What the exercise asks - Among the entries below, how many lines include the string "mbox"? Answer with only the number.

══ Excerpted records

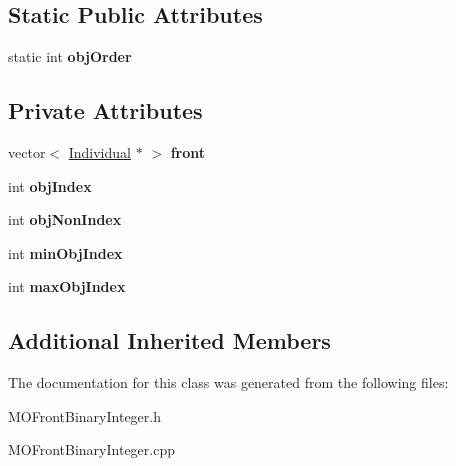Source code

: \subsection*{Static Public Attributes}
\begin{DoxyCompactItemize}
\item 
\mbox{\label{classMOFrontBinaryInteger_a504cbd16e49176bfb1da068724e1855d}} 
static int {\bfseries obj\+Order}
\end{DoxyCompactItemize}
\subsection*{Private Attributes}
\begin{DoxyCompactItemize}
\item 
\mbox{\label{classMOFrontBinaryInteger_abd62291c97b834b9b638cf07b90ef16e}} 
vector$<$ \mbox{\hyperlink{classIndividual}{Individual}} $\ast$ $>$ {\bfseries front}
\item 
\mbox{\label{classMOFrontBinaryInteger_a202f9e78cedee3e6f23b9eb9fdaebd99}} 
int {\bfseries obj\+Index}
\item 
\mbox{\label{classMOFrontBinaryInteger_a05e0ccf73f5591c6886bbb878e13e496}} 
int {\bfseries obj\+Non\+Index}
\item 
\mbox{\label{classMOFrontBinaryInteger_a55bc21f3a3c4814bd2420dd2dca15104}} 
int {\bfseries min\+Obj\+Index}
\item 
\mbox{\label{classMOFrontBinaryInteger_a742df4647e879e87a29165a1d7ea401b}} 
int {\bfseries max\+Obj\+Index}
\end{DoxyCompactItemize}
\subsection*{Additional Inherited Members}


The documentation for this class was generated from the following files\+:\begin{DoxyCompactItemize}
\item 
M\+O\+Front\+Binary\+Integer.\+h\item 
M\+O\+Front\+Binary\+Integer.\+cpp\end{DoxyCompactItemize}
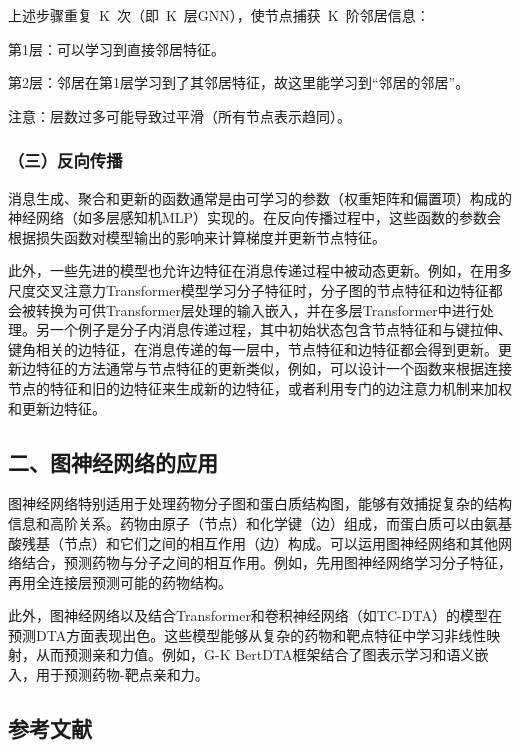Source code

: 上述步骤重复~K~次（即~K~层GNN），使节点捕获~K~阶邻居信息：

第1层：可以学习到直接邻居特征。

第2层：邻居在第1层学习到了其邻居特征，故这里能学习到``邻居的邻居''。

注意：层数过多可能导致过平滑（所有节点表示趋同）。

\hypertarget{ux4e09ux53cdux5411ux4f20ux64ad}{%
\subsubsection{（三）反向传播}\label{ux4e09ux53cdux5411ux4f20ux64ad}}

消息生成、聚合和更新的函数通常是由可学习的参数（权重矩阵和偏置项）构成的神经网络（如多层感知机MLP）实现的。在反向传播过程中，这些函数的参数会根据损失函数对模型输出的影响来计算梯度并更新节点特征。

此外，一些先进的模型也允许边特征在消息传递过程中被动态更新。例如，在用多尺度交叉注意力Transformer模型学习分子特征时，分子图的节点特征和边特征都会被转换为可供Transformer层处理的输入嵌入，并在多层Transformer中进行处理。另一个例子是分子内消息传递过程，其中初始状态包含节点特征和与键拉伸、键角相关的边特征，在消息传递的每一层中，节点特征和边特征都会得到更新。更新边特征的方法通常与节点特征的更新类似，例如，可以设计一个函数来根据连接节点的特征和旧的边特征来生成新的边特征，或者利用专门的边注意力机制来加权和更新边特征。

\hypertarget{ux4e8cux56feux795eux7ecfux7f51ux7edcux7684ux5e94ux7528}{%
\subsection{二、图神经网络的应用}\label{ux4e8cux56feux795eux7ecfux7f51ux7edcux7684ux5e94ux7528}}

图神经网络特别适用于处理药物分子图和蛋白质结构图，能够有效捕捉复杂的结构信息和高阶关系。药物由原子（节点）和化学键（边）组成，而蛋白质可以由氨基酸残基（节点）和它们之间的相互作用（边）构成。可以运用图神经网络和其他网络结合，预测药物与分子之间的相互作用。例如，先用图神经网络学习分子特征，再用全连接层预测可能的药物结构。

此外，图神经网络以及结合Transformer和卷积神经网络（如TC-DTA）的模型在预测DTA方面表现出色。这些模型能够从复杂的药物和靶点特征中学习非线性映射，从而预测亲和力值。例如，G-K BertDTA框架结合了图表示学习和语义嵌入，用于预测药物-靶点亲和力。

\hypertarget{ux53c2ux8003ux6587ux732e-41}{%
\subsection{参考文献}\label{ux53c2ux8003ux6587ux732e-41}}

════

Task response - 7